[[ Listed entries open ]]

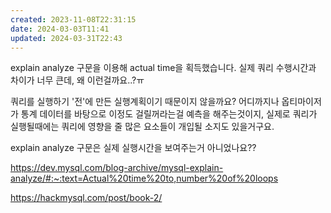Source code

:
 ```yaml
---
created: 2023-11-08T22:31:15
date: 2024-03-03T11:41
updated: 2024-03-31T22:43
---
```

explain analyze 구문을 이용해 actual time을 획득했습니다.
실제 쿼리 수행시간과 차이가 너무 큰데, 왜 이런걸까요..?ㅠ

쿼리를 실행하기 '전'에 만든 실행계획이기 때문이지 않을까요? 어디까지나 옵티마이저가 통계 데이터를 바탕으로 이정도 걸릴꺼라는걸 예측을 해주는것이지, 실제로 쿼리가 실행될때에는 쿼리에 영향을 줄 많은 요소들이 개입될 소지도 있을거구요. 

explain analyze 구문은 실제 실행시간을 보여주는거 아니었나요??

https://dev.mysql.com/blog-archive/mysql-explain-analyze/#:~:text=Actual%20time%20to,number%20of%20loops

https://hackmysql.com/post/book-2/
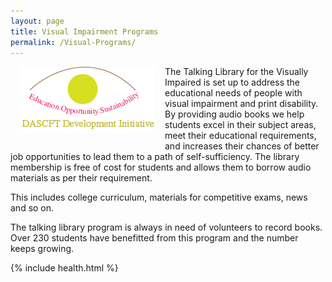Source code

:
 ```yaml
---
layout: page
title: Visual Impairment Programs
permalink: /Visual-Programs/
---
```


<div style="float: left; margin: 0 17px 20px;"><img src="/images/BlindInitiativeLogo.gif" alt=""></div>

The Talking Library for the Visually Impaired is set up to address the educational needs of people with visual impairment and print disability. By providing audio books we help students excel in their subject areas, meet their educational requirements, and increases their chances of better job opportunities to lead them to a path of self-sufficiency. The library membership is free of cost for students and allows them to borrow audio materials as per their requirement.

This includes college curriculum, materials for competitive exams, news and so on.

The talking library program is always in need of volunteers to record books. Over 230 students have benefitted from this program and the number keeps growing.



{% include health.html %}
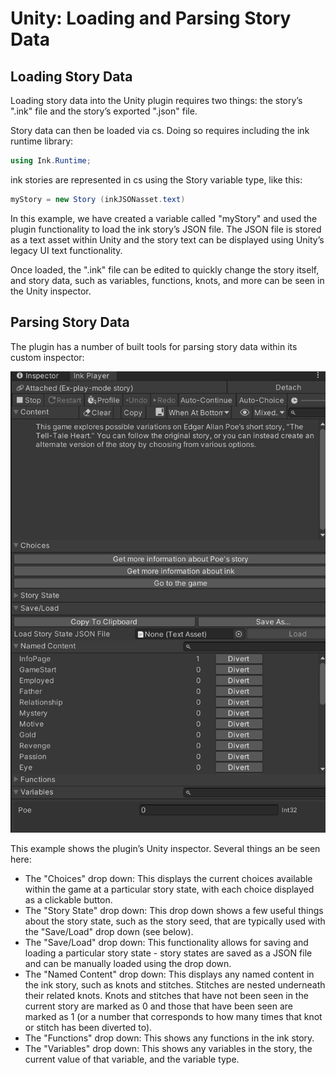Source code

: # Unity: Loading and Parsing Story Data

## Loading Story Data

Loading story data into the Unity plugin requires two things: the story’s ".ink" file and the story’s exported ".json" file.

Story data can then be loaded via cs. Doing so requires including the ink runtime library:

```cs
using Ink.Runtime;
```

ink stories are represented in cs using the Story variable type, like this:

```cs
myStory = new Story (inkJSONasset.text)
```

In this example, we have created a variable called "myStory" and used the plugin functionality to load the ink story’s JSON file. The JSON
file is stored as a text asset within Unity and the story text can be displayed using Unity’s legacy UI text functionality.

Once loaded, the ".ink" file can be edited to quickly change the story itself, and story data, such as variables, functions, knots, and more
can be seen in the Unity inspector.

## Parsing Story Data

The plugin has a number of built tools for parsing story data within its custom inspector:

![ink-Unity Inspector Browser](../../images/inkTools-Unity-Inspector.png 'ink-Unity Inspector')

This example shows the plugin’s Unity inspector. Several things an be seen here:

* The "Choices" drop down: This displays the current choices available within the game at a particular story state, with each choice displayed
as a clickable button.
* The "Story State" drop down: This drop down shows a few useful things about the story state, such as the story seed, that are typically used
with the "Save/Load" drop down (see below).
* The "Save/Load" drop down: This functionality allows for saving and loading a particular story state - story states are saved as a JSON file
and can be manually loaded using the drop down.
* The "Named Content" drop down: This displays any named content in the ink story, such as knots and stitches. Stitches are nested underneath
their related knots. Knots and stitches that have not been seen in the current story are marked as 0 and those that have been seen are marked
as 1 (or a number that corresponds to how many times that knot or stitch has been diverted to).
* The "Functions" drop down: This shows any functions in the ink story.
* The "Variables" drop down: This shows any variables in the story, the current value of that variable, and the variable type.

[[ Listed entries closed ]]

▶ **What the exercise asks**
Copy the lines above exactly, starting with the line that contains "The Talking Library for" and ending with the line that contains "can be seen in the Unity inspector.", and leave out any pictures.

▶ **Response**
The Talking Library for the Visually Impaired is set up to address the educational needs of people with visual impairment and print disability. By providing audio books we help students excel in their subject areas, meet their educational requirements, and increases their chances of better job opportunities to lead them to a path of self-sufficiency. The library membership is free of cost for students and allows them to borrow audio materials as per their requirement.

This includes college curriculum, materials for competitive exams, news and so on.

The talking library program is always in need of volunteers to record books. Over 230 students have benefitted from this program and the number keeps growing.



{% include health.html %}
Source code

: # Unity: Loading and Parsing Story Data

## Loading Story Data

Loading story data into the Unity plugin requires two things: the story’s ".ink" file and the story’s exported ".json" file.

Story data can then be loaded via cs. Doing so requires including the ink runtime library:

```cs
using Ink.Runtime;
```

ink stories are represented in cs using the Story variable type, like this:

```cs
myStory = new Story (inkJSONasset.text)
```

In this example, we have created a variable called "myStory" and used the plugin functionality to load the ink story’s JSON file. The JSON
file is stored as a text asset within Unity and the story text can be displayed using Unity’s legacy UI text functionality.

Once loaded, the ".ink" file can be edited to quickly change the story itself, and story data, such as variables, functions, knots, and more
can be seen in the Unity inspector.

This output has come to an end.